■ What is required:
Write out every line from the listing below where the string "ideas" is found.

■ Input data:

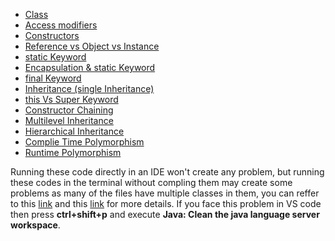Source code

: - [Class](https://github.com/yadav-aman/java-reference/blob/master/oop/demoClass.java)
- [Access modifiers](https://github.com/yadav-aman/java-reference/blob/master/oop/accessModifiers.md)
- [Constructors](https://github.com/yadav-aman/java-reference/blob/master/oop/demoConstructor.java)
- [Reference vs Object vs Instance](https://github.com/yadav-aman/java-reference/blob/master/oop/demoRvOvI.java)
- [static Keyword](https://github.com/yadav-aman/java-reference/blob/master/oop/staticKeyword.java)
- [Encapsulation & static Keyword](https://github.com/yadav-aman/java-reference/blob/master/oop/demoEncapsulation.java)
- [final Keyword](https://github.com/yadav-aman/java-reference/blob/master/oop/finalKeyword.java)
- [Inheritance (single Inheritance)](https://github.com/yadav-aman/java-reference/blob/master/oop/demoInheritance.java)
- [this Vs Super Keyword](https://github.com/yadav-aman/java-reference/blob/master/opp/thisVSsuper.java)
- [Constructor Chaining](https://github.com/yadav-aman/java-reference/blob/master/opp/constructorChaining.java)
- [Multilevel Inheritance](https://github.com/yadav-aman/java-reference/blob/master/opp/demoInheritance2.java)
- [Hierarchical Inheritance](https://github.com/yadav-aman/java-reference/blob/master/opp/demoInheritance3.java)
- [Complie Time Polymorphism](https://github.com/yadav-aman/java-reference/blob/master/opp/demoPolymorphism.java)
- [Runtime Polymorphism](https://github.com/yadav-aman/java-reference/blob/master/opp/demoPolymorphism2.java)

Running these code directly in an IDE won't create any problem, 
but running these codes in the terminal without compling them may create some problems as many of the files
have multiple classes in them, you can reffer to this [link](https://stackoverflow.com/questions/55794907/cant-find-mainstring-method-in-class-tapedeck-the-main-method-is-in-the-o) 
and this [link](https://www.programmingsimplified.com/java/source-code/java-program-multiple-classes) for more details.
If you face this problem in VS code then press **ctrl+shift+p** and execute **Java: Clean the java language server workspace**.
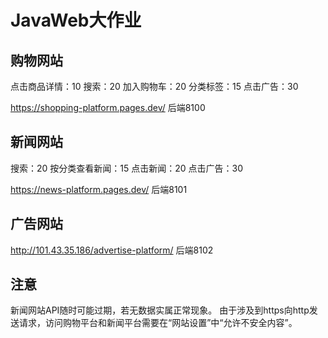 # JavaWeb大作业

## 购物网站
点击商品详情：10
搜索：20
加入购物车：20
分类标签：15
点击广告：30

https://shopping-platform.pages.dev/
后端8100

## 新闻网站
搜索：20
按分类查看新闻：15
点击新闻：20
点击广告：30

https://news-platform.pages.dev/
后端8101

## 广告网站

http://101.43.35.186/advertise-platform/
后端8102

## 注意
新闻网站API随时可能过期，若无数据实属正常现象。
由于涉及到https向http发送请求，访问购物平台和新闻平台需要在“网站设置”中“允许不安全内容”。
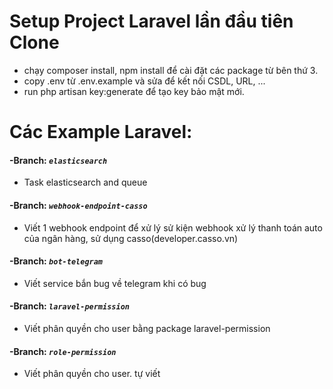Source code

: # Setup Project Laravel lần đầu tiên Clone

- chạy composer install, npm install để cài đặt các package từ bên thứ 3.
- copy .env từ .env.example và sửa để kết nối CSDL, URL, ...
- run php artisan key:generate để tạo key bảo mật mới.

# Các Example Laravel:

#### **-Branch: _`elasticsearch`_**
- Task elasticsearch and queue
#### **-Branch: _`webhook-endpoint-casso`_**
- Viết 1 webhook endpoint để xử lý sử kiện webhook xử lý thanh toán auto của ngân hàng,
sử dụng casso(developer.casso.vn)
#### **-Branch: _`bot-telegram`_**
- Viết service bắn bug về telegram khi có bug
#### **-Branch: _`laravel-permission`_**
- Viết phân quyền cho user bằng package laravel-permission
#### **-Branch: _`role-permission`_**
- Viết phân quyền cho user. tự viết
* * *
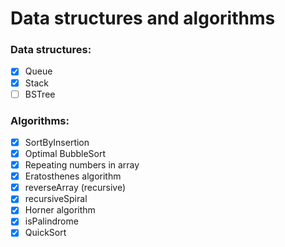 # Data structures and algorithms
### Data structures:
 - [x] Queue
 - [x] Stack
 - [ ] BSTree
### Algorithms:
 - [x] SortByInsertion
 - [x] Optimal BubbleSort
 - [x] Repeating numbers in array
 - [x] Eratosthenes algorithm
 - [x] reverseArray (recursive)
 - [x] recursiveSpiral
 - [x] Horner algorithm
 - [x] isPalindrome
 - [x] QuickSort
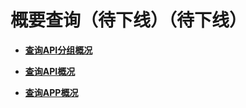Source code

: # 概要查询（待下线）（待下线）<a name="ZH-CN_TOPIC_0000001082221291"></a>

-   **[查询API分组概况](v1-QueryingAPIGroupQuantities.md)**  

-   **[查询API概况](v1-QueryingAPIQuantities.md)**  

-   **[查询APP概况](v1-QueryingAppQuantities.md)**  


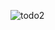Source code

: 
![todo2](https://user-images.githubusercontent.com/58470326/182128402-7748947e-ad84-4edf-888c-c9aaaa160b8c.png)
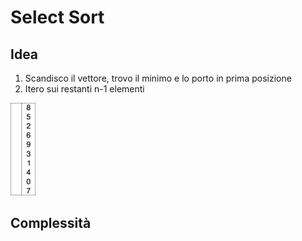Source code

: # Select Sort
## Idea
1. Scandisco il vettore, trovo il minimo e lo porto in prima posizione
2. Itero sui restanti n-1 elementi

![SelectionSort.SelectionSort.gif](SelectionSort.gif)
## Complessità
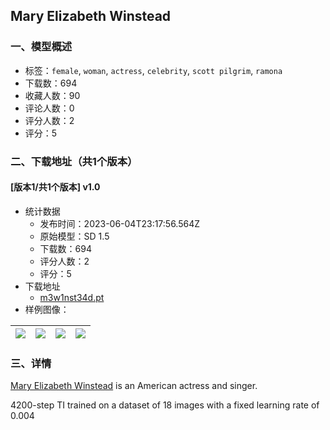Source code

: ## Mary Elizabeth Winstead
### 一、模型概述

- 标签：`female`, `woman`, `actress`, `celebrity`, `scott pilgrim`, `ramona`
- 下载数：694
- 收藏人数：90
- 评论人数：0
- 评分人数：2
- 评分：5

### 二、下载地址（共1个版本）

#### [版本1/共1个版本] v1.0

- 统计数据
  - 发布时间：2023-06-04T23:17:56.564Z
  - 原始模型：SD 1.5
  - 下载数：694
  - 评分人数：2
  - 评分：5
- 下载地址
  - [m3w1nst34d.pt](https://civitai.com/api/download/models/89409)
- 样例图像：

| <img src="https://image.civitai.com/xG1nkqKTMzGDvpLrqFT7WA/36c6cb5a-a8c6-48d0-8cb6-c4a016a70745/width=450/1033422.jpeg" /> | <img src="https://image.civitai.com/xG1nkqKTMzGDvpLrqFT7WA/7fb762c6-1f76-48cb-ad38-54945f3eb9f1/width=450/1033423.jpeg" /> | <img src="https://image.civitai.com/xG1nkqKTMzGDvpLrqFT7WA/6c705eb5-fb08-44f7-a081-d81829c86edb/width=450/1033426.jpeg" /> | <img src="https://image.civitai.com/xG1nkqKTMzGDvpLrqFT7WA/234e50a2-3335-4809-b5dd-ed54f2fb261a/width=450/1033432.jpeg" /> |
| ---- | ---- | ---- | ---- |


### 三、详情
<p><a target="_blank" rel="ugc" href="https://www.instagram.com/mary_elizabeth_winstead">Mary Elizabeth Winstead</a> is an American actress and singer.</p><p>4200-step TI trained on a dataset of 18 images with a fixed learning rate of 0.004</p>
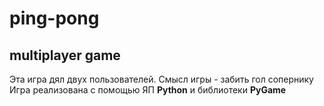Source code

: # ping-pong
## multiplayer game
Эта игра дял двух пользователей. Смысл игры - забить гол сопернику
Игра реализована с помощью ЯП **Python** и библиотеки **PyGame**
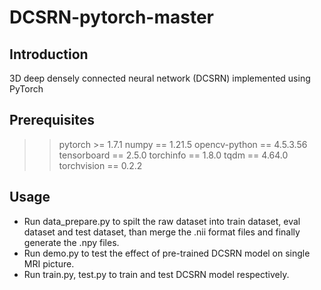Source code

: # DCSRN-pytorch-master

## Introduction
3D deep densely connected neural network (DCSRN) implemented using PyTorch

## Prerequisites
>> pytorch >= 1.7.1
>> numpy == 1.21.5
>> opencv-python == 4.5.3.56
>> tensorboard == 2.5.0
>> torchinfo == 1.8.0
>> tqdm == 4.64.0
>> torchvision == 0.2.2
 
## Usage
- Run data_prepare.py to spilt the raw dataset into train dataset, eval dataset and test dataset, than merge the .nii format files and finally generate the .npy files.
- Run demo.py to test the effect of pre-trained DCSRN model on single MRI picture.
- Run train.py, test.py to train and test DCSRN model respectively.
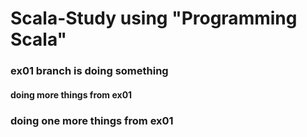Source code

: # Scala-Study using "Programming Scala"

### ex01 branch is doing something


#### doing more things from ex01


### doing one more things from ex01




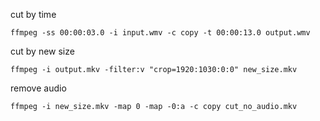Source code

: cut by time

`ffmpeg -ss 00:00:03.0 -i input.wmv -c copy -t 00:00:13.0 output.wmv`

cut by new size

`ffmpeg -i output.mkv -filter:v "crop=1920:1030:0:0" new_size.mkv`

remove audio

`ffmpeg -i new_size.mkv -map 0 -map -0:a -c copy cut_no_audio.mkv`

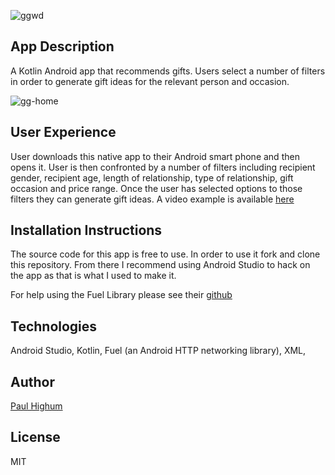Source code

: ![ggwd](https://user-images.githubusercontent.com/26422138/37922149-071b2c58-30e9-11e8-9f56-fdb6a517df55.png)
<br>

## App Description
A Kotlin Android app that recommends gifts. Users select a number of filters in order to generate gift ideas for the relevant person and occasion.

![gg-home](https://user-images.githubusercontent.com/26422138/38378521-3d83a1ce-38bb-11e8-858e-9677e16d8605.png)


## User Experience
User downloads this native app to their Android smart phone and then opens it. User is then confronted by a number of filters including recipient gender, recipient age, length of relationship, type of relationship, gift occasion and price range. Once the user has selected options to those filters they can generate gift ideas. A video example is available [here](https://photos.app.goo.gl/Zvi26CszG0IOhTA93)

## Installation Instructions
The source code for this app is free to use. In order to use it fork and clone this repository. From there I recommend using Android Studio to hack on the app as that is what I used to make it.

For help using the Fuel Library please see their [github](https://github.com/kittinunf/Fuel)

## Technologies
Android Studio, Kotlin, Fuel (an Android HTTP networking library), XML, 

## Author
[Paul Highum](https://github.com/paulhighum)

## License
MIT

■ Response to this task:
A Kotlin Android app that recommends gifts. Users select a number of filters in order to generate gift ideas for the relevant person and occasion.
User downloads this native app to their Android smart phone and then opens it. User is then confronted by a number of filters including recipient gender, recipient age, length of relationship, type of relationship, gift occasion and price range. Once the user has selected options to those filters they can generate gift ideas. A video example is available [here](https://photos.app.goo.gl/Zvi26CszG0IOhTA93)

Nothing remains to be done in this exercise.